Modeling Change
If you have heard anything about "Oslo" (the codename for the future application platform) you have probably heard that Oslo is about 2 things, models and services. Today I met with a group of smart guys here in Sydney where we had a chat about Models and the pain of versioning.
Everybody agrees that the only constant is change. We know that data will change, schema will change, workflows will change, business rules will change, service contracts and data contracts will change. We have to manage the change.
The platform infrastructure we use has semantics it applies when dealing with change. As I mentioned in my last post, the point where the pain hits us is when new behavior encounters old state. For example, what does the DataContract Serializer do when it encounters state that doesn't quite match up? There are rules that it uses to deal with this. The rules are documented but they are implicit. You don't see them, they are not modeled but they exist never the less.
It occurred to us that if you are creating models of entities, workflows, services etc. that the modeling tool should be able to suggest a model for change. For example, if you add an activity to a workflow. The modeling tool can look at the delta between the previous version and your new version and suggest a model for what it will do when it encounters state from the old version. The model could be something like, it will load the prior state and resume execution where the workflow left off when it was persisted.
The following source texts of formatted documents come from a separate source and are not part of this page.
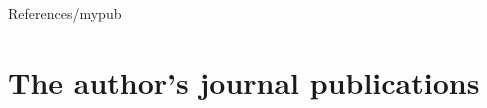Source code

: % 

\begin{btSect}{References/mypub}
\section{The author's journal publications}
\btPrintAll
\end{btSect}
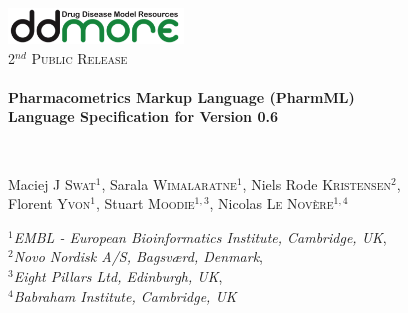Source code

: \begin{titlepage}
\begin{center}

\includegraphics[width=0.35\textwidth]{./logos/ddmore_logo}~\\[1cm]

%
\textsc{\Large 2$^{nd}$ Public Release}\\[0.5cm]

\HRule \\[0.4cm]
{ \LARGE \bfseries Pharmacometrics Markup Language (PharmML) \\[0.2cm]}
{ \Large \bfseries Language Specification for Version 0.6 \\[0.4cm] }

\HRule \\[1.5cm]

\begin{minipage}{0.8\textwidth}
\begin{flushleft} \large
Maciej J \textsc{Swat}$^1$, Sarala \textsc{Wimalaratne}$^1$, Niels Rode \textsc{Kristensen}$^2$,\\
Florent \textsc{Yvon}$^1$, Stuart \textsc{Moodie}$^{1,3}$, Nicolas \textsc{Le Nov\`{e}re}$^{1,4}$\\
\end{flushleft}
\end{minipage}
\bigskip

\begin{minipage}{0.8\textwidth}
\begin{flushleft} \large
$^1$\emph{EMBL - European Bioinformatics Institute, Cambridge, UK}, \\ $^2$\emph{Novo Nordisk A/S, Bagsv\ae rd, Denmark}, \\
$^3$\emph{Eight Pillars Ltd, Edinburgh, UK}, \\ $^4$\emph{Babraham Institute, Cambridge, UK}
\end{flushleft}
\end{minipage}


\end{center}
\end{titlepage}
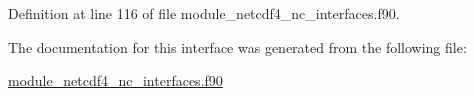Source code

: Definition at line 116 of file module\+\_\+netcdf4\+\_\+nc\+\_\+interfaces.\+f90.



The documentation for this interface was generated from the following file\+:\begin{DoxyCompactItemize}
\item 
\hyperlink{module__netcdf4__nc__interfaces_8f90}{module\+\_\+netcdf4\+\_\+nc\+\_\+interfaces.\+f90}\end{DoxyCompactItemize}
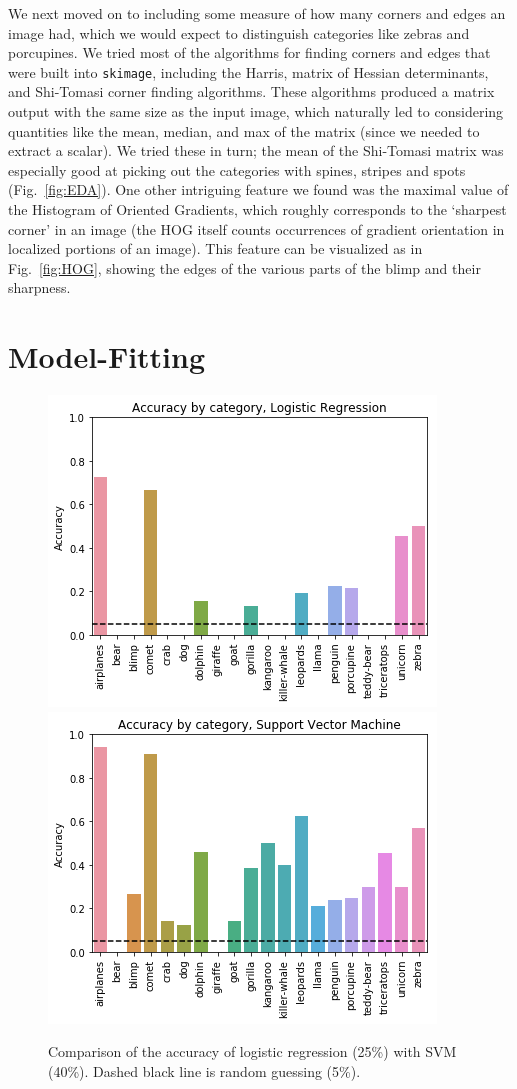 \documentclass[aps,prl,twocolumn,superscriptaddress]{revtex4-1}
\renewcommand{\=}[1]{\stackrel{#1}{=}} %
\begin{document}
We next moved on to including some measure of how many corners and edges an image had, which we would expect to distinguish categories like zebras and porcupines. We tried most of the algorithms for finding corners and edges that were built into \texttt{skimage}, including the Harris, matrix of Hessian determinants, and Shi-Tomasi corner finding algorithms. These algorithms produced a matrix output with the same size as the input image, which naturally led to considering quantities like the mean, median, and max of the matrix (since we needed to extract a scalar). We tried these in turn; the mean of the Shi-Tomasi matrix was especially good at picking out the categories with spines, stripes and spots (Fig.~\ref{fig:EDA}). One other intriguing feature we found was the maximal value of the Histogram of Oriented Gradients, which roughly corresponds to the `sharpest corner' in an image (the HOG itself counts occurrences of gradient orientation in localized portions of an image). This feature can be visualized as in Fig.~\ref{fig:HOG}, showing the edges of the various parts of the blimp and their sharpness.


\section{Model-Fitting}

\begin{figure}
	\includegraphics[width = 0.49\columnwidth]{logreg.png}
	\includegraphics[width = 0.49\columnwidth]{SVM.png}
	\caption{\label{fig:models} Comparison of the accuracy of logistic regression (25\%) with SVM (40\%). Dashed black line is random guessing (5\%).}
\end{figure}
\end{document}
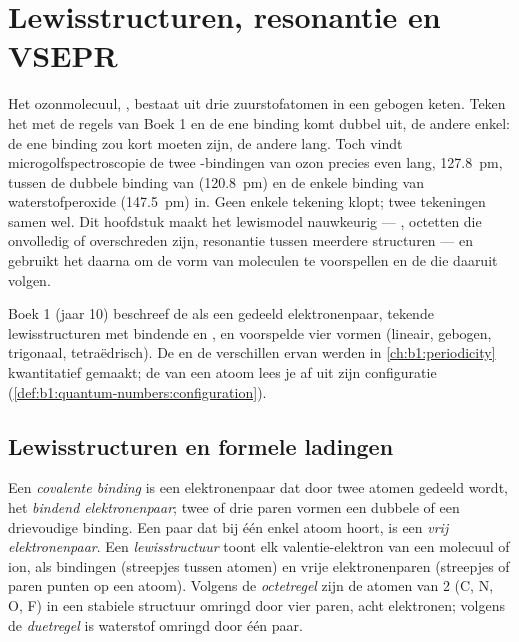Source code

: \chapter{Lewisstructuren, resonantie en VSEPR}\label{ch:b1:lewis-resonance-vsepr}

Het ozonmolecuul, , bestaat uit drie zuurstofatomen in een
gebogen keten. Teken het met de regels van Boek 1 en de ene binding komt
dubbel uit, de andere enkel: de ene binding zou kort moeten zijn, de
andere lang. Toch vindt microgolfspectroscopie de twee -bindingen
van ozon precies even lang, \qty{127.8}{pm}, tussen de dubbele binding
van  (\qty{120.8}{pm}) en de enkele binding van waterstofperoxide
(\qty{147.5}{pm}) in. Geen enkele tekening klopt; twee tekeningen samen
wel. Dit hoofdstuk maakt het lewismodel nauwkeurig --- ,
octetten die onvolledig of overschreden zijn, resonantie tussen meerdere
structuren --- en gebruikt het daarna om de vorm van moleculen te
voorspellen en de  die daaruit volgen.


\begin{recall}
Boek 1 (jaar 10) beschreef de  als een gedeeld
elektronenpaar, tekende lewisstructuren met bindende en , en voorspelde vier vormen (lineair, gebogen, trigonaal,
tetraëdrisch). De  en de verschillen ervan werden in
\cref{ch:b1:periodicity} kwantitatief gemaakt; de  van
een atoom lees je af uit zijn configuratie
(\cref{def:b1:quantum-numbers:configuration}).
\end{recall}

\section{Lewisstructuren en formele ladingen}

\begin{definition}\label{def:b1:lewis-resonance-vsepr:lewis}
Een \emph{covalente binding} is een
elektronenpaar dat door twee atomen gedeeld wordt, het \emph{bindend
elektronenpaar}; twee of drie paren vormen
een dubbele of een drievoudige binding. Een paar  dat
bij één enkel atoom hoort, is een \emph{vrij
elektronenpaar}. Een
\emph{lewisstructuur} toont elk
valentie-elektron van een molecuul of ion, als bindingen (streepjes
tussen atomen) en vrije elektronenparen (streepjes of paren punten op een
atoom). Volgens de \emph{octetregel} zijn de atomen van
 2 (C, N, O, F) in een stabiele structuur omringd door vier paren,
acht elektronen; volgens de \emph{duetregel} is
waterstof omringd door één paar.
\end{definition}

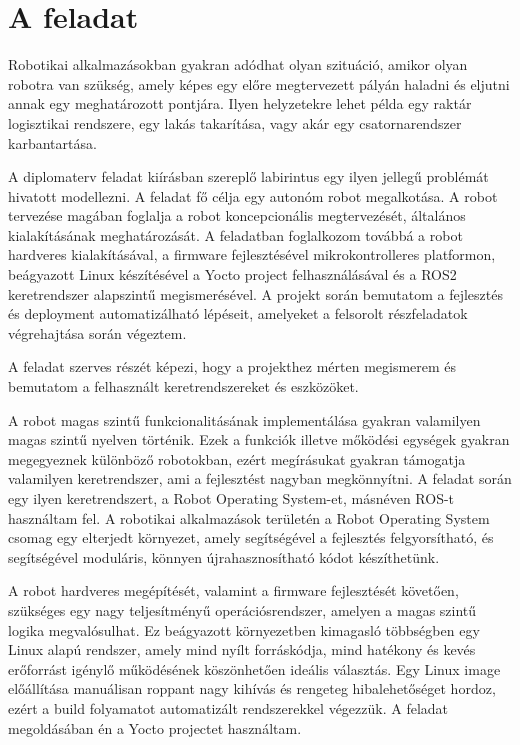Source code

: \section{A feladat}

Robotikai alkalmazásokban gyakran adódhat olyan szituáció, amikor olyan robotra
van szükség, amely képes egy előre megtervezett pályán haladni és eljutni annak
egy meghatározott pontjára. Ilyen helyzetekre lehet példa egy raktár logisztikai
rendszere, egy lakás takarítása, vagy akár egy csatornarendszer karbantartása.

\medskip

A diplomaterv feladat kiírásban szereplő labirintus egy ilyen jellegű problémát
hivatott modellezni. A feladat fő célja egy autonóm robot megalkotása. A robot
tervezése magában foglalja a robot koncepcionális megtervezését, általános
kialakításának meghatározását. A feladatban foglalkozom továbbá a robot hardveres
kialakításával, a firmware fejlesztésével mikrokontrolleres platformon,
beágyazott Linux készítésével a Yocto project felhasználásával és a ROS2
keretrendszer alapszintű megismerésével. A projekt során bemutatom a fejlesztés
és deployment automatizálható lépéseit, amelyeket a felsorolt részfeladatok
végrehajtása során végeztem.

A feladat szerves részét képezi, hogy a projekthez mérten megismerem és bemutatom
a felhasznált keretrendszereket és eszközöket.

A robot magas szintű funkcionalitásának implementálása gyakran valamilyen magas
szintű nyelven történik. Ezek a funkciók illetve mőködési egységek gyakran
megegyeznek különböző robotokban, ezért megírásukat gyakran támogatja valamilyen
keretrendszer, ami a fejlesztést nagyban megkönnyítni. A feladat során egy ilyen
keretrendszert, a Robot Operating System-et, másnéven ROS-t használtam fel. A
robotikai alkalmazások területén a Robot Operating System csomag egy elterjedt
környezet, amely segítségével a fejlesztés felgyorsítható, és segítségével
moduláris, könnyen újrahasznosítható kódot készíthetünk.

A robot hardveres megépítését, valamint a firmware fejlesztését követően,
szükséges egy nagy teljesítményű operációsrendszer, amelyen a magas szintű logika
megvalósulhat. Ez beágyazott környezetben kimagasló többségben egy Linux alapú
rendszer, amely mind nyílt forráskódja, mind hatékony és kevés erőforrást igénylő
működésének köszönhetően ideális választás. Egy Linux image előállítása
manuálisan roppant nagy kihívás és rengeteg hibalehetőséget hordoz, ezért a build
folyamatot automatizált rendszerekkel végezzük. A feladat megoldásában én a Yocto
projectet használtam.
Suppose you decided that this wasn't what you wanted. What if the "change model" was itself a workflow that would execute when new behavior encountered old state? If this were the case, you could modify this change model workflow to do what you wanted it to do.
Suppose you are modifying a system that has 100,000 in-process workflows stored in the persistence database. You might choose to do a batch migration process where you load them one by one and run the change model to move them forward to the new model. Or you might choose to leave them as they are until in the course of normal processing they are loaded and then the change workflow model applies.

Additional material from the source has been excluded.